The first ASEAN meeting since the ruling looks set to underline the regional grouping’s long standing failure to agree a unified stance against China.
Vietnam welcomed the ruling at the Hague, which asserted, among other findings, that China’s claim to a vast perimeter in the South China Sea had no legal basis.
It has long sought solidarity with fellow ASEAN countries – of which the Philippines, Malaysia and Brunei are party to the dispute with China – to present a united front against China’s increasing belligerence in the disputed waters.
ASEAN, however, suffered a major embarrassment last month when it was forced to withdraw a statement challenging China, following objections from Cambodia and Laos.
The grouping failed to release any statement at all after its meeting in 2012 following deadlock over the same issue.
Hanoi, meanwhile, continues to respond cautiously to the failings of ASEAN and to the legal setback suffered by China in The Hague.
It appears anxious not to provoke Beijing, which has condemned the ruling as invalid.
The People’s Liberation Army has stepped up naval exercises in the South China Sea and China has announced plans for regular visits by cruise ships to the disputed outcrops in the Spratly and Paracel islands.
Vietnam’s legal and moral position has received a significant boost from the legal case brought by the Philippines, but achieving real gains on the ground will be much more difficult given China’s intransigence.
The court’s ruling in favour of the Philippines over waters around the Spratly islands means Vietnam could expect a similar result if it decided to challenge China’s claim to rights around the Paracel islands further north.

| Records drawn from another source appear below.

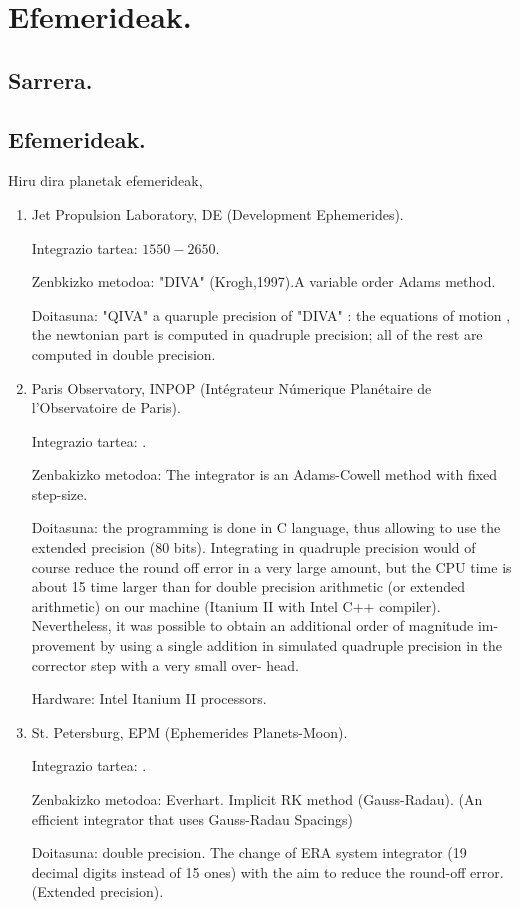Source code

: \chapter{Efemerideak.}

\section{Sarrera.}

\section{Efemerideak.}

Hiru dira planetak efemerideak,

\begin{enumerate}
\item Jet Propulsion Laboratory, DE (Development Ephemerides).

      Integrazio tartea: $1550-2650$.

      Zenbkizko metodoa: "DIVA" (Krogh,1997).A variable order Adams method.
      
      Doitasuna: "QIVA" a quaruple precision of "DIVA" : the equations of motion , the newtonian part is computed in quadruple precision; all of the rest are computed in double precision.

\item Paris Observatory, INPOP (Intégrateur Númerique Planétaire de l'Observatoire de Paris).
      
      Integrazio tartea: .
      
	  Zenbakizko metodoa: The integrator is an Adams-Cowell method with fixed step-size.
	  
	  Doitasuna:  the programming is done in C language, thus allowing to use the extended precision (80 bits). 
	  Integrating in quadruple precision would of course reduce the round off error in a very large amount, but the
	  CPU time is about 15 time larger than for double precision arithmetic (or extended arithmetic) on our machine
	  (Itanium II with Intel C++ compiler). Nevertheless, it was possible to obtain an additional order of magnitude im-
	  provement by using a single addition in simulated quadruple precision in the corrector step with a very small over-
	  head.
	  
	  Hardware: Intel Itanium II processors.
	  
\item St. Petersburg, EPM (Ephemerides Planets-Moon).
      
      Integrazio tartea: .
      
      Zenbakizko metodoa: Everhart. Implicit RK method (Gauss-Radau).
      (An efficient integrator that uses Gauss-Radau Spacings)
      
      Doitasuna: double precision. The change of ERA system integrator (19 decimal digits instead of 15 ones) with the aim to reduce the round-off error. (Extended precision).
      
\end{enumerate}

However, Vietnam’s claim to resources and fishing rights around its outcrops in the Spratly chain were damaged by the ruling at The Hague. The arbitration panel concluded that none of the features in the archipelago could be classified as islands, and therefore had no claim to exclusive economic zones.
The arrival of the Chinese foreign minister, Wang Yi, and the American Secretary of State, John Kerry, on the fringes of the ASEAN meeting will increase the stakes.
Neither side, however, appears keen to provoke further confrontation at the stage, with China content for now to secure continued deadlock in the ASEAN group.